ぼくは長いあいだ歩くだろう、よろこびも後悔もなく、
冬の夜明けのとてもやさしい光が
ぼくの歩みを親しげな微笑みで包むなか。
それは光に溢れた秘密の朝のことだろう。

周囲の人々は少しばかりのコメントすら拒む——
あの人は旅に出ましたよ、とすら。
数日後に必ず戦争が起こるだろう
東欧諸国で衝突が広がっている。


雲のきめ細やかで繊細なテクスチャが
木々の向こうで消える——
そして突然雷雨に先んじてぼやける、
空が大理石のように美しく塞がれている。


宗教的呼びかけ

僕がいるのは小岩石でできたトンネル──
二歩左隣の男には瞼が欠けてる
彼は僕を両目で凝視する。彼は自由で誇り高いと自称──
彼方で、この上ない遠くで、唸りをあげる豪雨の音声【おんじょう】。

山々のつくる傾斜で、最後の休憩──
もう一人の男は消えた。僕は一人で生き続けるだろう。
トンネルの壁はどうやら玄武岩製──
寒い。僕はグラジオラスの咲く国々を思い返す。

塩の味がしたあの翌朝の大気──
それから感じた二重の現前。
灰色の地面の上を蛇行する深く濃い線。
まるで古代儀式の棄て去られたアーチ。


音立てず、我々が忍び込んだのは架空の宮殿
そこは涙で包まれていた。
高くなっていった蒼穹はまるで囚われの風船──
男たちは武装していた。


・第三部では夜についての言及が頻出していたが、「縮約演算子」において朝あるいは夜明けが希望に満ちたものとして描かれている。

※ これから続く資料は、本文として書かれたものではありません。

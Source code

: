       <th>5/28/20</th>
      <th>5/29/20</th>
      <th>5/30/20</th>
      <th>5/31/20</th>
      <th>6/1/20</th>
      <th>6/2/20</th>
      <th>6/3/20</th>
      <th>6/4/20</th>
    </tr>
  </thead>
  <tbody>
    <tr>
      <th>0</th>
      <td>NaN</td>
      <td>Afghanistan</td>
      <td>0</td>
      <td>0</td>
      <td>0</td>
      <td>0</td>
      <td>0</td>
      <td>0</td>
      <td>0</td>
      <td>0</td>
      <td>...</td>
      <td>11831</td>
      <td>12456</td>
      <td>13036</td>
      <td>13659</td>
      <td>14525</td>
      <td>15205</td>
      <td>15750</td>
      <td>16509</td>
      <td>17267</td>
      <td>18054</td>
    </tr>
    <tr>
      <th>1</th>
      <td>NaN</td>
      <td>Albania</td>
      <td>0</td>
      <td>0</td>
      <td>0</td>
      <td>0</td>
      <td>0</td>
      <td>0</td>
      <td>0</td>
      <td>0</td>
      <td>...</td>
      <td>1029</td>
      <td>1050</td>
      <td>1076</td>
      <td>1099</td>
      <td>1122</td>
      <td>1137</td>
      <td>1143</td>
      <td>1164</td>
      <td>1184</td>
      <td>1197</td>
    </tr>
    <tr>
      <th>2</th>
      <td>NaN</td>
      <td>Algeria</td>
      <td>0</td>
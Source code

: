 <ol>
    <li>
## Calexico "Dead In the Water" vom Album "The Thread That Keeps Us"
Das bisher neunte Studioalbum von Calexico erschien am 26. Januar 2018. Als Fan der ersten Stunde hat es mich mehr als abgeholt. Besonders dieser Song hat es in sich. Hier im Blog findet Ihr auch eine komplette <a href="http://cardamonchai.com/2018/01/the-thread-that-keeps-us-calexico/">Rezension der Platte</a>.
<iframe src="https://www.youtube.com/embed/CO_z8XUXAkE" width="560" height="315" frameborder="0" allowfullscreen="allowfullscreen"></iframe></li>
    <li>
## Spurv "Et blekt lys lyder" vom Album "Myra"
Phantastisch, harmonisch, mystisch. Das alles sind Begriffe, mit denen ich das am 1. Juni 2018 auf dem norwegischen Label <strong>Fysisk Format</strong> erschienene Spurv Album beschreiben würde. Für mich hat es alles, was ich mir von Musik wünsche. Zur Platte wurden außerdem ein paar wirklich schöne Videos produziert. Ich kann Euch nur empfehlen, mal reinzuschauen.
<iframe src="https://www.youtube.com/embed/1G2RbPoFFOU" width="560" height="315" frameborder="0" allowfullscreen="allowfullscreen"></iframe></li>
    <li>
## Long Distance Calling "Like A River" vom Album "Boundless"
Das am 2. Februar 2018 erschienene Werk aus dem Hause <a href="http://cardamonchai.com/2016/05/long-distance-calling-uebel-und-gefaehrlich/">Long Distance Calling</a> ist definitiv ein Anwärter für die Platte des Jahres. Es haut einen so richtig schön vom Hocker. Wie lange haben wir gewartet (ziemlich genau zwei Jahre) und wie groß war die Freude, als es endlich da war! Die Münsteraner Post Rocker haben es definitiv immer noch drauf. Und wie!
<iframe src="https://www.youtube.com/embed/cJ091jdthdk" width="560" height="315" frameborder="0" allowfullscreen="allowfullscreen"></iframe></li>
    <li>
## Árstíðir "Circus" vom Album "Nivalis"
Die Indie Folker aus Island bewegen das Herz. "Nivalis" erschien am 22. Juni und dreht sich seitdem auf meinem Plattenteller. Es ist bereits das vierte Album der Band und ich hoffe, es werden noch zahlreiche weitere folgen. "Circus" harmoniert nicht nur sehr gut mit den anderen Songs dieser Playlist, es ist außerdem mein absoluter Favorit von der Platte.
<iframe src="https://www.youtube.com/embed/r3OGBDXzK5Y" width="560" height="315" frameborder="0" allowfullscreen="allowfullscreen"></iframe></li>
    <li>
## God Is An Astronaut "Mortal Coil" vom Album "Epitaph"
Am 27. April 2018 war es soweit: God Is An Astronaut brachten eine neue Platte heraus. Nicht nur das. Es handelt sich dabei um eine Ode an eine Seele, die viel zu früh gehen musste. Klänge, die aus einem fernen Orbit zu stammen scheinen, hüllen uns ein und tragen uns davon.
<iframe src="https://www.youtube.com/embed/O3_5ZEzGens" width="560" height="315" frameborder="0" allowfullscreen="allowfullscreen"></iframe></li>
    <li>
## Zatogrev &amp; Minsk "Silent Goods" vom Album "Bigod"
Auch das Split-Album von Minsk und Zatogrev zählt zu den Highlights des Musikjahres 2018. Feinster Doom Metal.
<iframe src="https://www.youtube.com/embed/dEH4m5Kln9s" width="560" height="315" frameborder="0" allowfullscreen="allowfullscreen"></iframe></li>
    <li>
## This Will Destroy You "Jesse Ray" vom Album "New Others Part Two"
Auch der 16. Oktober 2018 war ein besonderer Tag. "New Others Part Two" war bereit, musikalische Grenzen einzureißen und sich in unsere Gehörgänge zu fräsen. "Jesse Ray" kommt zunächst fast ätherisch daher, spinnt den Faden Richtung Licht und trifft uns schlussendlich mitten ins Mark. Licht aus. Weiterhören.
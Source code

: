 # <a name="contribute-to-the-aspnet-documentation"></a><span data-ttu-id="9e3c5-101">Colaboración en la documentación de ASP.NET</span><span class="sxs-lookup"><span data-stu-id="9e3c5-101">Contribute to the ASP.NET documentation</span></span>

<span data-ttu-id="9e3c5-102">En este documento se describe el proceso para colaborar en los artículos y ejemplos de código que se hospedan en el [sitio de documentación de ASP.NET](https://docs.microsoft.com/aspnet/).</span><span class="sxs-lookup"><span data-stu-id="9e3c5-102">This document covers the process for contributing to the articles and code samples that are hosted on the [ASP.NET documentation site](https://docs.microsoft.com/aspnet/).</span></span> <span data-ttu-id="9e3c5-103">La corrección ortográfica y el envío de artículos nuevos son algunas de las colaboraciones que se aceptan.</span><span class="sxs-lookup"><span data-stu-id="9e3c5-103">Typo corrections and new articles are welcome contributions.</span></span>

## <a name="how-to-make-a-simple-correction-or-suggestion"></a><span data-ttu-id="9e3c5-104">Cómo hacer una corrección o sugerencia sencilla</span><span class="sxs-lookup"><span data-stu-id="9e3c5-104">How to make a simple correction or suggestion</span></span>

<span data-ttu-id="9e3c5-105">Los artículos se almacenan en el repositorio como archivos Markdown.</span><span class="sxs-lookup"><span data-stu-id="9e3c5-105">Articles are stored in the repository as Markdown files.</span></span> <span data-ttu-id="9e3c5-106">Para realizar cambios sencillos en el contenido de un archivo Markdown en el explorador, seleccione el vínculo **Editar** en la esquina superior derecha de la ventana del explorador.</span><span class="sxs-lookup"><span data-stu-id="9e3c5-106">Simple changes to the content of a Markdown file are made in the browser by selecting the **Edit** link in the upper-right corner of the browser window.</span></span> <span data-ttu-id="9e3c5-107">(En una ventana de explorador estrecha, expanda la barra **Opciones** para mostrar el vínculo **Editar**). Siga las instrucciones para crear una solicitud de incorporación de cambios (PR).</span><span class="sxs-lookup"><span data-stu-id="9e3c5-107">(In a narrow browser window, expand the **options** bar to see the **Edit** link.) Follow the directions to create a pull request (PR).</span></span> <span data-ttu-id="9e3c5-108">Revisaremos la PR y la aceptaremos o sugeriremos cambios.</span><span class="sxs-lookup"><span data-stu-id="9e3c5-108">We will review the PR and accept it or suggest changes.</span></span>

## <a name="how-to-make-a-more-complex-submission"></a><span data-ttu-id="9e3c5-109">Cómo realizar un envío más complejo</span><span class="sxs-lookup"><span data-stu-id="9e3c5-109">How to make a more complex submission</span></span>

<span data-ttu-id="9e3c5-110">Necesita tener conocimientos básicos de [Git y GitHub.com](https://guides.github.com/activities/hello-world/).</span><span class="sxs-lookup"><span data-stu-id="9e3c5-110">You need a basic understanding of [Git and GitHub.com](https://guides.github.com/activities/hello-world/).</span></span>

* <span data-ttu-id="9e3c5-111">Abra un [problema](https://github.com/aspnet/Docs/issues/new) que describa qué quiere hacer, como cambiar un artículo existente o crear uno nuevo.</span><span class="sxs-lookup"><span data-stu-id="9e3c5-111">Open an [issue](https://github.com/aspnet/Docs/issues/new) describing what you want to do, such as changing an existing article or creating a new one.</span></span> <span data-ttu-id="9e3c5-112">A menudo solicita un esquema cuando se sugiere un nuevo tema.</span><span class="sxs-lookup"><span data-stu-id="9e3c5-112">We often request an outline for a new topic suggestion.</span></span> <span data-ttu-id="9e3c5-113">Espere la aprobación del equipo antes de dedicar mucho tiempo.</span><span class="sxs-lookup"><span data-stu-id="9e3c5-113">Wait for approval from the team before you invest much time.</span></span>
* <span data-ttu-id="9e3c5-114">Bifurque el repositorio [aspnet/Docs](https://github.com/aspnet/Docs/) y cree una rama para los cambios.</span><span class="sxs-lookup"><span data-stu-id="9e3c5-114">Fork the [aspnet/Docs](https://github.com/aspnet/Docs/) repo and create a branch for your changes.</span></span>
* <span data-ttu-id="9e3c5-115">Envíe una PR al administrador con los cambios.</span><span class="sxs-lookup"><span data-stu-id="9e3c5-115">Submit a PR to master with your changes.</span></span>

・「縮約演算子」の第四連は、冷戦への言及のように思える。

・上記二篇目は、認識の変化(詳細→曖昧)が描かれているように思える。

・「宗教的呼びかけ」は第二連まで基本的に現在形で書かれている一方で、第三連で「翌朝」という表現とともに半過去が、その次の行で単純過去が用いられている。この点に注目して、実際の状況経過は第三連→第一連→第二連なのではないかという解釈が読書会で提示された。

・これまでのところ第四部では、闘いや抵抗といったイメージが強く表れているという印象を受ける。